Kardinal Woelki bei der Weihnachtsmesse 2020 im Kölner Dom

An Weihnachten ist in den Kirchen viel von Erlösung die Rede: „Heute ist euch in der Stadt Davids der Retter geboren“, heißt es jedes Jahr an Heiligabend. In der Stadt Köln hat es der Erzbischof dieses Jahr mit Selbsterlösung und Eigenrettung versucht. „Kardinal Woelki bittet um Verzeihung“, lautete die Schlagzeile vieler Berichte über ein „persönliches Wort“ Woelkis am Ende der Christmette. Er habe den Gläubigen, so der Kardinal, zu den Sorgen über Corona „leider noch eine Bürde hinzugefügt“. Das klingt stark. Aber wie das so ist mit Überschriften und griffigen Formeln: Man sollte auch das lesen, was sich darunter verbirgt.

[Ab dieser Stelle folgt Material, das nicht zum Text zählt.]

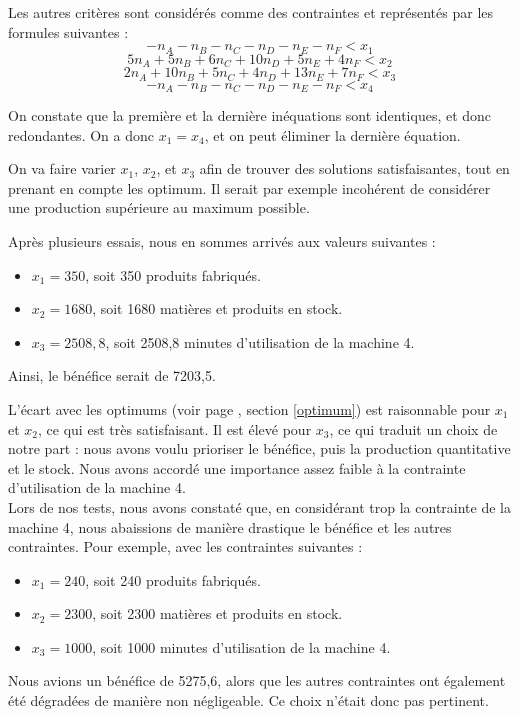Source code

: \documentclass[a4paper,10pt]{article}
\begin{document}
Les autres critères sont considérés comme des contraintes et représentés par les formules suivantes :
$$ - n_A - n_B - n_C - n_D - n_E - n_F < x_1 $$
$$ 5n_A + 5n_B + 6n_C + 10n_D + 5n_E + 4n_F < x_2 $$
$$ 2n_A + 10n_B + 5n_C + 4n_D + 13n_E + 7n_F < x_3 $$
$$ - n_A - n_B - n_C - n_D - n_E - n_F < x_4 $$ 

On constate que la première et la dernière inéquations sont identiques, et donc redondantes. On a donc $x_1 = x_4$, et on peut éliminer la dernière équation.

On va faire varier $x_1$, $x_2$, et $x_3$ afin de trouver des solutions satisfaisantes, tout en prenant en compte les optimum. Il serait par exemple incohérent de considérer une production supérieure au maximum possible.

Après plusieurs essais, nous en sommes arrivés aux valeurs suivantes :
\begin{itemize}
\item $x_1 = 350$, soit 350 produits fabriqués.
\item $x_2 = 1680$, soit 1680 matières et produits en stock.
\item $x_3 = 2508,8$, soit 2508,8 minutes d'utilisation de la machine 4.
\end{itemize}

Ainsi, le bénéfice serait de 7203,5.

L'écart avec les optimums (voir page \pageref{optimum}, section \ref{optimum}) est raisonnable pour $x_1$ et $x_2$, ce qui est très satisfaisant. Il est élevé pour $x_3$, ce qui traduit un choix de notre part : nous avons voulu prioriser le bénéfice, puis la production quantitative et le stock. Nous avons accordé une importance assez faible à la contrainte d'utilisation de la machine 4.
\\

Lors de nos tests, nous avons constaté que, en considérant trop la contrainte de la machine 4, nous abaissions de manière drastique le bénéfice et les autres contraintes. Pour exemple, avec les contraintes suivantes :
\begin{itemize}
\item $x_1 = 240$, soit 240 produits fabriqués.
\item $x_2 = 2300$, soit 2300 matières et produits en stock.
\item $x_3 = 1000$, soit 1000 minutes d'utilisation de la machine 4.
\end{itemize}
Nous avions un bénéfice de 5275,6, alors que les autres contraintes ont également été dégradées de manière non négligeable. Ce choix n'était donc pas pertinent.
\end{document}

Woelki bittet um Verzeihung für das Ertragen der Kritik

Woelkis Vergebungsbitte galt nicht etwa eigenen Fehlern, Versäumnissen, Ablenkungsmanövern und Täuschungsversuchen zu Lasten Dritter. Nein, der Kardinal bat Missbrauchsopfer, Seelsorger und Aktive in den Gemeinden und Verbänden lediglich um Verzeihung dafür, dass sie Kritik „ertragen“ müssten, der das Erzbistum und insbesondere auch er ausgesetzt sei.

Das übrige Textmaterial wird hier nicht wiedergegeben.